** Opening Entries shown block **
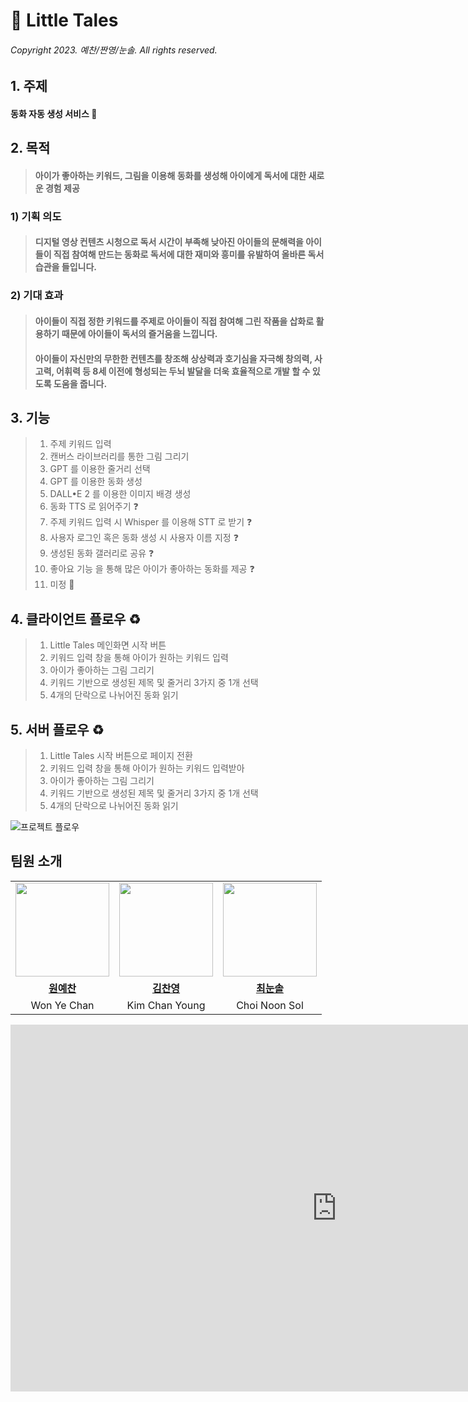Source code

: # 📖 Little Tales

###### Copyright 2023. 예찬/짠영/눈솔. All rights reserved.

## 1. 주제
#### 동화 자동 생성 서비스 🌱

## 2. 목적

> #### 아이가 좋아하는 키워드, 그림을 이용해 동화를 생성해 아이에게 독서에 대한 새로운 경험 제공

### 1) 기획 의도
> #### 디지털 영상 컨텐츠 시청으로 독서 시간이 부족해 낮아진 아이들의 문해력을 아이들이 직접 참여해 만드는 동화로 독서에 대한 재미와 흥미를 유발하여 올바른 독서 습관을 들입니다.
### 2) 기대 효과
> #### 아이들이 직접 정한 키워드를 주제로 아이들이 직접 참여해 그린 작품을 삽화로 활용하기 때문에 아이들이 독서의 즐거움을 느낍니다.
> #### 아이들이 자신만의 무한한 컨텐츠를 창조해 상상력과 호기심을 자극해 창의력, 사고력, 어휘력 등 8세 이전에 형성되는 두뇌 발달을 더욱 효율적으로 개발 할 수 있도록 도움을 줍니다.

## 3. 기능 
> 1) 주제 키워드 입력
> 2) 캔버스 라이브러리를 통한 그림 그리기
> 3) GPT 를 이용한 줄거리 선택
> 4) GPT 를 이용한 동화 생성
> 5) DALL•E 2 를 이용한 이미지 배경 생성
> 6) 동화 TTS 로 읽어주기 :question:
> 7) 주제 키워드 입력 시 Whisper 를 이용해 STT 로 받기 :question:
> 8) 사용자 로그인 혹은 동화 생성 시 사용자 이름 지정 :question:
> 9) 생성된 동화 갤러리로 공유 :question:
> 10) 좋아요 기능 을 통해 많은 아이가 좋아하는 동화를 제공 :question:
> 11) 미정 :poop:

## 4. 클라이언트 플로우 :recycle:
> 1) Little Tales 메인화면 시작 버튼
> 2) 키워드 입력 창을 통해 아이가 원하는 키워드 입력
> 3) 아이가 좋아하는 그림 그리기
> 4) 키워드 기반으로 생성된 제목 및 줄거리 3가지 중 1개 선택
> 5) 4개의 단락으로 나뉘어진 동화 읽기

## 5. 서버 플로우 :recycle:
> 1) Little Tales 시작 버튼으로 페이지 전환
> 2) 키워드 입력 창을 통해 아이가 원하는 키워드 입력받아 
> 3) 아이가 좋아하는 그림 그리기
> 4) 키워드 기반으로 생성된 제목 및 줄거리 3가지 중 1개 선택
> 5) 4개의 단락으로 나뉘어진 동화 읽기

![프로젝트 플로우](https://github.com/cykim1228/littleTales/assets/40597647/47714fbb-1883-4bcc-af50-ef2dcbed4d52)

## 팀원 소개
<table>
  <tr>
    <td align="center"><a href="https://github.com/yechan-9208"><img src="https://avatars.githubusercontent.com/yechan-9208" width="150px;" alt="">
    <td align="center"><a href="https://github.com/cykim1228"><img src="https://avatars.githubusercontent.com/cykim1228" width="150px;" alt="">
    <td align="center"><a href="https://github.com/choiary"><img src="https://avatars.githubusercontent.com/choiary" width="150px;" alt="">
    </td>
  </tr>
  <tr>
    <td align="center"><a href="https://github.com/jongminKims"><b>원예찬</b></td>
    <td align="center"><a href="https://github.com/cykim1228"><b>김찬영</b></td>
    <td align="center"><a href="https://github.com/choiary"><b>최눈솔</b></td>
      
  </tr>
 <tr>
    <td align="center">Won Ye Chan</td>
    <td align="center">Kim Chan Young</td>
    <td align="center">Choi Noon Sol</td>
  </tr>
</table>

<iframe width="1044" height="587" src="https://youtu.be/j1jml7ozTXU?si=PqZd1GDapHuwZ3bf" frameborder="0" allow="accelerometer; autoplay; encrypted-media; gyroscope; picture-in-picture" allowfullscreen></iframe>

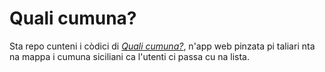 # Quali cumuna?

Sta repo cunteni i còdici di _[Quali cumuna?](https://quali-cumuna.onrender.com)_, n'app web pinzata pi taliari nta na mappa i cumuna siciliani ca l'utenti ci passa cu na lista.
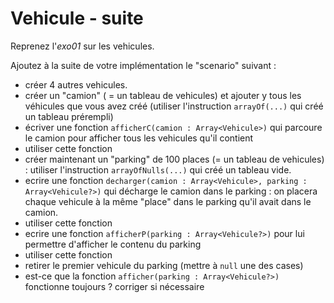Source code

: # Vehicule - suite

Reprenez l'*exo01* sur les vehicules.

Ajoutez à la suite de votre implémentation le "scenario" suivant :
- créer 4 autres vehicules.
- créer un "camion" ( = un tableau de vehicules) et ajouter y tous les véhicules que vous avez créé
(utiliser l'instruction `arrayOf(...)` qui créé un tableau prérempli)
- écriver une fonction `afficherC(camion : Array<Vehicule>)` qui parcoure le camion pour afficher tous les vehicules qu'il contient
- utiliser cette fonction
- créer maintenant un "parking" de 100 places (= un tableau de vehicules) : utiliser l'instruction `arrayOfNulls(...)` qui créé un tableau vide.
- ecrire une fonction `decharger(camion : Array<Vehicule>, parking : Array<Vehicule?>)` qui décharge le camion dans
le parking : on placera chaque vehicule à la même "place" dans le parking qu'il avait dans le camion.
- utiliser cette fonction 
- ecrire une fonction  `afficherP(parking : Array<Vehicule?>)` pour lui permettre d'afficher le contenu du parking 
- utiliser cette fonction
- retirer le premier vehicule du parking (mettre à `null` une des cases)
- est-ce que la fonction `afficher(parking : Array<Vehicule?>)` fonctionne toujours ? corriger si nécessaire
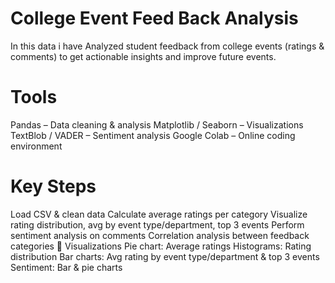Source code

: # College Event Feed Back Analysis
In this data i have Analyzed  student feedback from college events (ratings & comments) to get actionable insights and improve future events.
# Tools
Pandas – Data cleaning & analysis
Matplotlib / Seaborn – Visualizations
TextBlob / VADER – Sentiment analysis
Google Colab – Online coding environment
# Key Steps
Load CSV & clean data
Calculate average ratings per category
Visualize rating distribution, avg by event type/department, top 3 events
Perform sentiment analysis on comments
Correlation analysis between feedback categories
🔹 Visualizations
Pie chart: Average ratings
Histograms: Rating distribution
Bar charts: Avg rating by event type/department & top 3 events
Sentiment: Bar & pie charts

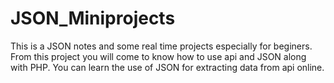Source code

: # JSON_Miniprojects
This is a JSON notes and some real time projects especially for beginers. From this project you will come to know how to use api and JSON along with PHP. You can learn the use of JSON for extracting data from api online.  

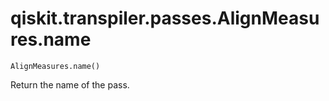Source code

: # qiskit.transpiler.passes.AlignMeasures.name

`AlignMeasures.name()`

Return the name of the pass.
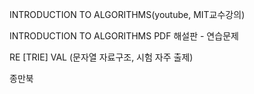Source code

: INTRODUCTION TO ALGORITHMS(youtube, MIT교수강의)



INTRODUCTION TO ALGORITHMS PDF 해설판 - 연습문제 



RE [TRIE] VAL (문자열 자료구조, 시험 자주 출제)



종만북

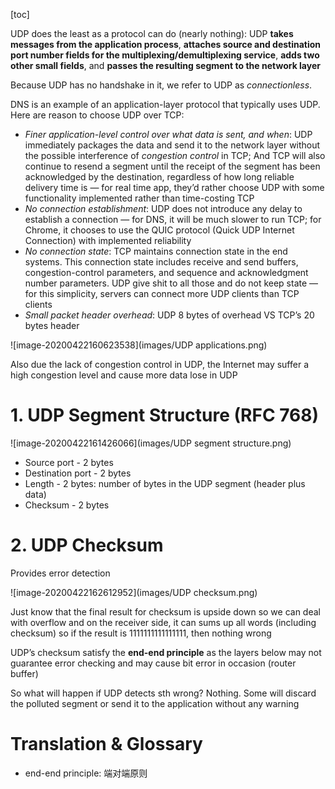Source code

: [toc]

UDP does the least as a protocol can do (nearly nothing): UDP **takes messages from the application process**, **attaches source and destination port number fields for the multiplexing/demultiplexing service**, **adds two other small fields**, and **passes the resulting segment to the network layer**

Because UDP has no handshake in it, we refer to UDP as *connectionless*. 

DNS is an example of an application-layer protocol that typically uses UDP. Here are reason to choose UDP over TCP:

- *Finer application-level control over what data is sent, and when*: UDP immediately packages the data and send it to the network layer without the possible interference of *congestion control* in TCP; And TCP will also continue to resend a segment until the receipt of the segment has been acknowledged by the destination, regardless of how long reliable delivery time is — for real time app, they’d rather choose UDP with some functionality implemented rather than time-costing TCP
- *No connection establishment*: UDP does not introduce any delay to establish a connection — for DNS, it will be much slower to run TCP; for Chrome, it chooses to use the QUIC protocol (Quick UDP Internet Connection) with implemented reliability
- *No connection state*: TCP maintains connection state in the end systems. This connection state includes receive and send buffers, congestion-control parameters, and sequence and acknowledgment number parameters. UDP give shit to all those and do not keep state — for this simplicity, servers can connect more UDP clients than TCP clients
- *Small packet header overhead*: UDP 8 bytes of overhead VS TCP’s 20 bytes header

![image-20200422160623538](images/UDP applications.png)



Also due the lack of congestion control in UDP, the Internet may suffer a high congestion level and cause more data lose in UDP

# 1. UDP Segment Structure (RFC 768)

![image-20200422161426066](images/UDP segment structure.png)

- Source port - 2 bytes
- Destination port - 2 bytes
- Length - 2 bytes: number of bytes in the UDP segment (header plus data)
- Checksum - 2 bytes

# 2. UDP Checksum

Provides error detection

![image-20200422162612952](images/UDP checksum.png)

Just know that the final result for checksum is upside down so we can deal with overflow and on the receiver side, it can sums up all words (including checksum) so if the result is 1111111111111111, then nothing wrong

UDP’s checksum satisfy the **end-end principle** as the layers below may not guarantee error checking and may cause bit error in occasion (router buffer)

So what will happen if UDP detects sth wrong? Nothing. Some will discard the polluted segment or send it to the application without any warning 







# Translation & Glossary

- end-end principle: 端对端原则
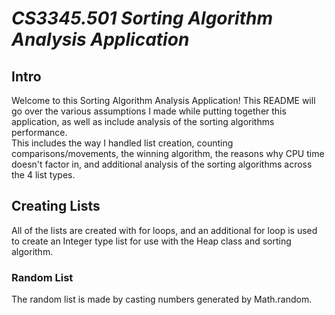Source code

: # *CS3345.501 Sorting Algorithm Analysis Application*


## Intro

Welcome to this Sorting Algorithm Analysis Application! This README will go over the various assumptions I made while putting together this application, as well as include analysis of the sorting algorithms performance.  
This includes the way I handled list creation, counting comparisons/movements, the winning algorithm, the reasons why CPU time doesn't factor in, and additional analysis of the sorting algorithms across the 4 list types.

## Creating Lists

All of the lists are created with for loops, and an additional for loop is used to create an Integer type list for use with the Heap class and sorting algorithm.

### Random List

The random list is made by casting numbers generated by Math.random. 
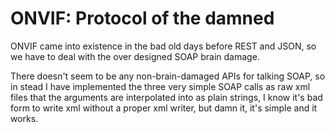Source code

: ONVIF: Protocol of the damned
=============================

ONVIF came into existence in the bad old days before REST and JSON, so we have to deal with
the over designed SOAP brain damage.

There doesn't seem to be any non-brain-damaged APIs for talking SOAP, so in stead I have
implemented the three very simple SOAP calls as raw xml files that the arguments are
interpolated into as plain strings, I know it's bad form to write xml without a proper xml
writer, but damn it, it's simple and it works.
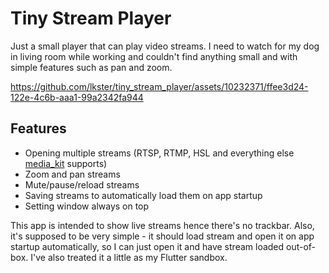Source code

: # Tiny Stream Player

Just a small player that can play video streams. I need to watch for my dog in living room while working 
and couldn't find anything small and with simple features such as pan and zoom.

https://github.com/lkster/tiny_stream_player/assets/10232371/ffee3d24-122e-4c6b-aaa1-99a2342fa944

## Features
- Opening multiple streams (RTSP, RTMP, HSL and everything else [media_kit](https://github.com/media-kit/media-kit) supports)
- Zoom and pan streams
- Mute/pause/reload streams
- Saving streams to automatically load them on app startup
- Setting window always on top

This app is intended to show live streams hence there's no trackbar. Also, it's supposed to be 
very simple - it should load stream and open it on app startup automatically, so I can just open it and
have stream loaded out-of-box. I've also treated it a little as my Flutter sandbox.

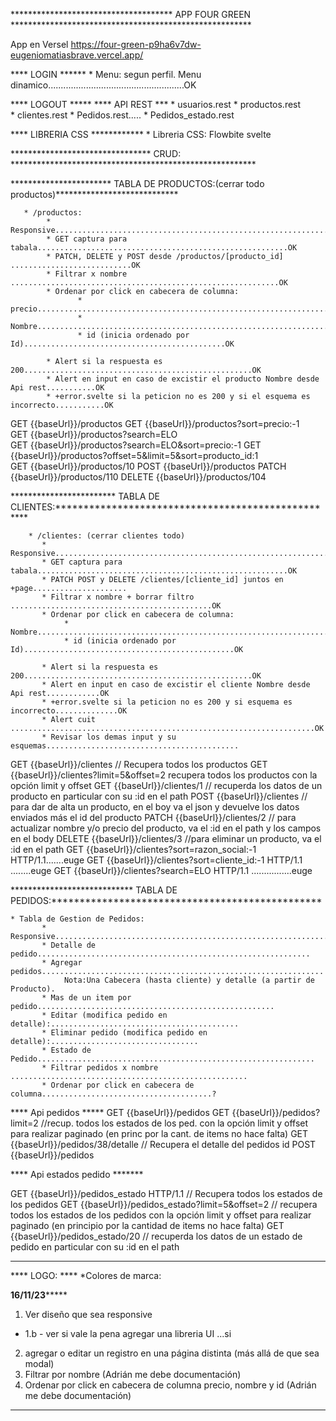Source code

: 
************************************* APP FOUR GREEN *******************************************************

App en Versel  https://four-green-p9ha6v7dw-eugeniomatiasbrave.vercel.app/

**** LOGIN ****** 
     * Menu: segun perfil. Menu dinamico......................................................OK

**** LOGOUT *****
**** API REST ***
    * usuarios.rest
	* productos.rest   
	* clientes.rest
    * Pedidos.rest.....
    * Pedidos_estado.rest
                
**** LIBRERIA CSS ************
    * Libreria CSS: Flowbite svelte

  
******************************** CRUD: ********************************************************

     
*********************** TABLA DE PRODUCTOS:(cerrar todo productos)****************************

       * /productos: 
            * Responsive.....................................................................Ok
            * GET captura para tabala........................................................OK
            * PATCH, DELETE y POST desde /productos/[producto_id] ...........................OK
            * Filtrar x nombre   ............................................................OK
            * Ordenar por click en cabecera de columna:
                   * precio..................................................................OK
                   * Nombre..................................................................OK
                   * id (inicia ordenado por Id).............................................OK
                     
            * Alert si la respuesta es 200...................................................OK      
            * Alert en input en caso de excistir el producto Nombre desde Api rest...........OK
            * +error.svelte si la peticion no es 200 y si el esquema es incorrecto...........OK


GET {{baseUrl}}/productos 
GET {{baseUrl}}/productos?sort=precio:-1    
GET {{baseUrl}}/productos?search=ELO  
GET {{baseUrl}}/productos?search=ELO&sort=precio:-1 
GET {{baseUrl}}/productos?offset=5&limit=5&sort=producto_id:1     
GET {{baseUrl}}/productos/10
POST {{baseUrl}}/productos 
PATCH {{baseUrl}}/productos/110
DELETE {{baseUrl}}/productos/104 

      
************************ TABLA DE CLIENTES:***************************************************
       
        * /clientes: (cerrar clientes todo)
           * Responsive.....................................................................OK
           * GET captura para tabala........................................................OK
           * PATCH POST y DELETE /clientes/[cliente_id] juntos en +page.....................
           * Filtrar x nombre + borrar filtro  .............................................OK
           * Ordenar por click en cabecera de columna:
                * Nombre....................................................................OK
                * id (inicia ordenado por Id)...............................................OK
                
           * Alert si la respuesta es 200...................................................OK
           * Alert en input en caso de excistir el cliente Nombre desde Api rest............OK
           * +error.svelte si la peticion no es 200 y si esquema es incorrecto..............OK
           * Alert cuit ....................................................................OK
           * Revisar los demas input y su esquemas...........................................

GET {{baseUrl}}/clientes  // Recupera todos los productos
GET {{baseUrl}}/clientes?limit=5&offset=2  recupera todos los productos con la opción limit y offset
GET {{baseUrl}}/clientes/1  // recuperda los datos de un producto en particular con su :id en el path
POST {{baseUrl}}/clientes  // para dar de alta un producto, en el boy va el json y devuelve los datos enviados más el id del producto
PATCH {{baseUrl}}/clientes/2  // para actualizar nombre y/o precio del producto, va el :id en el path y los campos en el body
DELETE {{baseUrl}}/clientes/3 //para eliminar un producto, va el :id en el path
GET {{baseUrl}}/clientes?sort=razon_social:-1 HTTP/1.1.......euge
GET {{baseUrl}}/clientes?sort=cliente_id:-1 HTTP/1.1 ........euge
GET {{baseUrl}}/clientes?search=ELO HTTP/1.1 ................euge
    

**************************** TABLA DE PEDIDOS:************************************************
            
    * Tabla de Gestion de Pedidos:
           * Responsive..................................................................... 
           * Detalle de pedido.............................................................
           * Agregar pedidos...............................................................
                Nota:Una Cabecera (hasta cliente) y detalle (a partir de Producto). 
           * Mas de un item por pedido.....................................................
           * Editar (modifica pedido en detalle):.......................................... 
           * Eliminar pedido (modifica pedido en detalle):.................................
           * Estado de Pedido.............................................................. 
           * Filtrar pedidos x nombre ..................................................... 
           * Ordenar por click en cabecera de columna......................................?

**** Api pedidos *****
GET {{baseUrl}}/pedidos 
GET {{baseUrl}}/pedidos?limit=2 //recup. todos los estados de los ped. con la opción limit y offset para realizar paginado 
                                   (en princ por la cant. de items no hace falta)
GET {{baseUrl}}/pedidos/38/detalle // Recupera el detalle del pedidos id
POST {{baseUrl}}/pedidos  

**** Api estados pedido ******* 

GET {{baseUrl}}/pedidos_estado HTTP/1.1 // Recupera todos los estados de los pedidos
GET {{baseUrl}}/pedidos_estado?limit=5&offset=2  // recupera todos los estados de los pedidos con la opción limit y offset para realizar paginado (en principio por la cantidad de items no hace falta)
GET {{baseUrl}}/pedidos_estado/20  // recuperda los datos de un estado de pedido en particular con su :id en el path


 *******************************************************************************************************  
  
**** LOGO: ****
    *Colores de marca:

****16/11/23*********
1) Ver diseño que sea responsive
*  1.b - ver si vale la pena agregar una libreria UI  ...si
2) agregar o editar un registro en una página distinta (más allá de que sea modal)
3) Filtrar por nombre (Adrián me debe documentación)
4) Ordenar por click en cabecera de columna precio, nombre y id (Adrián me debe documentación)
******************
** Closing Entries shown block **
* Prompt *
Your reply must consist solely of the count of lines in the listing above that hold the string "SOAP".

* Solved problem *
3